**WORK REQUEST**
Each line of the material that mentions the word "recirculation" is to be copied.

**SUPPLIED DATA**

· · · ·

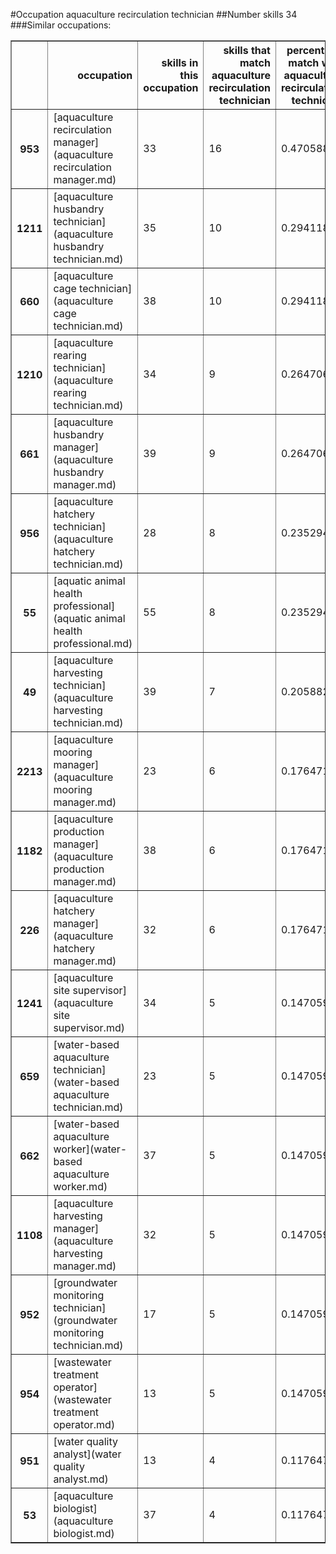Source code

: #Occupation aquaculture recirculation technician
##Number skills 34
###Similar occupations:
<table border="1" class="dataframe">
  <thead>
    <tr style="text-align: right;">
      <th></th>
      <th>occupation</th>
      <th>skills in this occupation</th>
      <th>skills that match aquaculture recirculation technician</th>
      <th>percentage match with aquaculture recirculation technician</th>
      <th>skills not in aquaculture recirculation technician</th>
    </tr>
  </thead>
  <tbody>
    <tr>
      <th>953</th>
      <td>[aquaculture recirculation manager](aquaculture recirculation manager.md)</td>
      <td>33</td>
      <td>16</td>
      <td>0.470588</td>
      <td>17</td>
    </tr>
    <tr>
      <th>1211</th>
      <td>[aquaculture husbandry technician](aquaculture husbandry technician.md)</td>
      <td>35</td>
      <td>10</td>
      <td>0.294118</td>
      <td>25</td>
    </tr>
    <tr>
      <th>660</th>
      <td>[aquaculture cage technician](aquaculture cage technician.md)</td>
      <td>38</td>
      <td>10</td>
      <td>0.294118</td>
      <td>28</td>
    </tr>
    <tr>
      <th>1210</th>
      <td>[aquaculture rearing technician](aquaculture rearing technician.md)</td>
      <td>34</td>
      <td>9</td>
      <td>0.264706</td>
      <td>25</td>
    </tr>
    <tr>
      <th>661</th>
      <td>[aquaculture husbandry manager](aquaculture husbandry manager.md)</td>
      <td>39</td>
      <td>9</td>
      <td>0.264706</td>
      <td>30</td>
    </tr>
    <tr>
      <th>956</th>
      <td>[aquaculture hatchery technician](aquaculture hatchery technician.md)</td>
      <td>28</td>
      <td>8</td>
      <td>0.235294</td>
      <td>20</td>
    </tr>
    <tr>
      <th>55</th>
      <td>[aquatic animal health professional](aquatic animal health professional.md)</td>
      <td>55</td>
      <td>8</td>
      <td>0.235294</td>
      <td>47</td>
    </tr>
    <tr>
      <th>49</th>
      <td>[aquaculture harvesting technician](aquaculture harvesting technician.md)</td>
      <td>39</td>
      <td>7</td>
      <td>0.205882</td>
      <td>32</td>
    </tr>
    <tr>
      <th>2213</th>
      <td>[aquaculture mooring manager](aquaculture mooring manager.md)</td>
      <td>23</td>
      <td>6</td>
      <td>0.176471</td>
      <td>17</td>
    </tr>
    <tr>
      <th>1182</th>
      <td>[aquaculture production manager](aquaculture production manager.md)</td>
      <td>38</td>
      <td>6</td>
      <td>0.176471</td>
      <td>32</td>
    </tr>
    <tr>
      <th>226</th>
      <td>[aquaculture hatchery manager](aquaculture hatchery manager.md)</td>
      <td>32</td>
      <td>6</td>
      <td>0.176471</td>
      <td>26</td>
    </tr>
    <tr>
      <th>1241</th>
      <td>[aquaculture site supervisor](aquaculture site supervisor.md)</td>
      <td>34</td>
      <td>5</td>
      <td>0.147059</td>
      <td>29</td>
    </tr>
    <tr>
      <th>659</th>
      <td>[water-based aquaculture technician](water-based aquaculture technician.md)</td>
      <td>23</td>
      <td>5</td>
      <td>0.147059</td>
      <td>18</td>
    </tr>
    <tr>
      <th>662</th>
      <td>[water-based aquaculture worker](water-based aquaculture worker.md)</td>
      <td>37</td>
      <td>5</td>
      <td>0.147059</td>
      <td>32</td>
    </tr>
    <tr>
      <th>1108</th>
      <td>[aquaculture harvesting manager](aquaculture harvesting manager.md)</td>
      <td>32</td>
      <td>5</td>
      <td>0.147059</td>
      <td>27</td>
    </tr>
    <tr>
      <th>952</th>
      <td>[groundwater monitoring technician](groundwater monitoring technician.md)</td>
      <td>17</td>
      <td>5</td>
      <td>0.147059</td>
      <td>12</td>
    </tr>
    <tr>
      <th>954</th>
      <td>[wastewater treatment operator](wastewater treatment operator.md)</td>
      <td>13</td>
      <td>5</td>
      <td>0.147059</td>
      <td>8</td>
    </tr>
    <tr>
      <th>951</th>
      <td>[water quality analyst](water quality analyst.md)</td>
      <td>13</td>
      <td>4</td>
      <td>0.117647</td>
      <td>9</td>
    </tr>
    <tr>
      <th>53</th>
      <td>[aquaculture biologist](aquaculture biologist.md)</td>
      <td>37</td>
      <td>4</td>
      <td>0.117647</td>
      <td>33</td>
    </tr>
  </tbody>
</table>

· · · ·

**RESPONSE AREA**
: #Occupation aquaculture recirculation technician
      <th>skills that match aquaculture recirculation technician</th>
      <th>percentage match with aquaculture recirculation technician</th>
      <th>skills not in aquaculture recirculation technician</th>
      <td>[aquaculture recirculation manager](aquaculture recirculation manager.md)</td>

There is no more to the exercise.